[Items from a dataset]

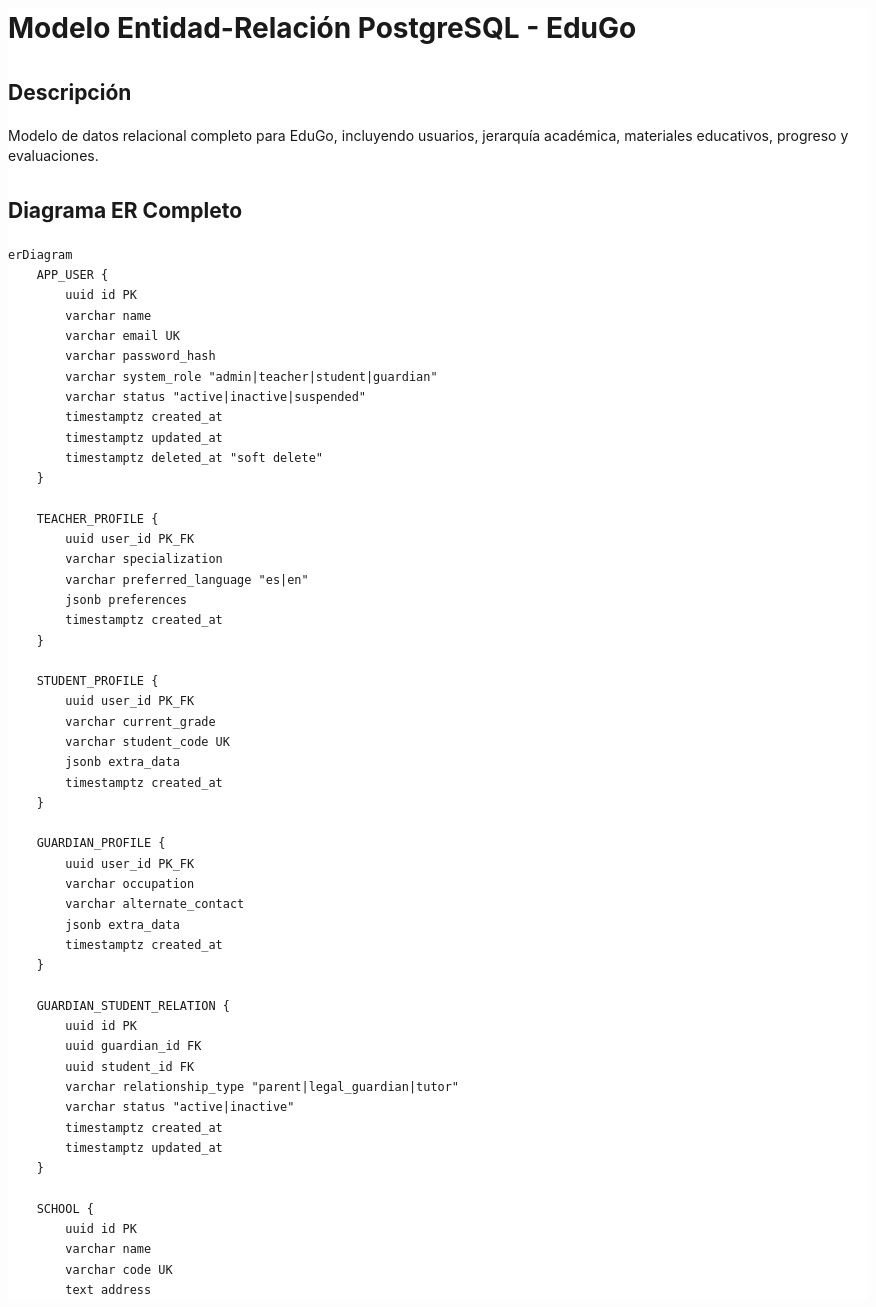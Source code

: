# Modelo Entidad-Relación PostgreSQL - EduGo

## Descripción
Modelo de datos relacional completo para EduGo, incluyendo usuarios, jerarquía académica, materiales educativos, progreso y evaluaciones.

## Diagrama ER Completo

```mermaid
erDiagram
    APP_USER {
        uuid id PK
        varchar name
        varchar email UK
        varchar password_hash
        varchar system_role "admin|teacher|student|guardian"
        varchar status "active|inactive|suspended"
        timestamptz created_at
        timestamptz updated_at
        timestamptz deleted_at "soft delete"
    }

    TEACHER_PROFILE {
        uuid user_id PK_FK
        varchar specialization
        varchar preferred_language "es|en"
        jsonb preferences
        timestamptz created_at
    }

    STUDENT_PROFILE {
        uuid user_id PK_FK
        varchar current_grade
        varchar student_code UK
        jsonb extra_data
        timestamptz created_at
    }

    GUARDIAN_PROFILE {
        uuid user_id PK_FK
        varchar occupation
        varchar alternate_contact
        jsonb extra_data
        timestamptz created_at
    }

    GUARDIAN_STUDENT_RELATION {
        uuid id PK
        uuid guardian_id FK
        uuid student_id FK
        varchar relationship_type "parent|legal_guardian|tutor"
        varchar status "active|inactive"
        timestamptz created_at
        timestamptz updated_at
    }

    SCHOOL {
        uuid id PK
        varchar name
        varchar code UK
        text address
```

* [What you have to do]
Extract every line of the records above that contains the word "EduGo".

* [Exercise output]
:# Modelo Entidad-Relación PostgreSQL - EduGo
Modelo de datos relacional completo para EduGo, incluyendo usuarios, jerarquía académica, materiales educativos, progreso y evaluaciones.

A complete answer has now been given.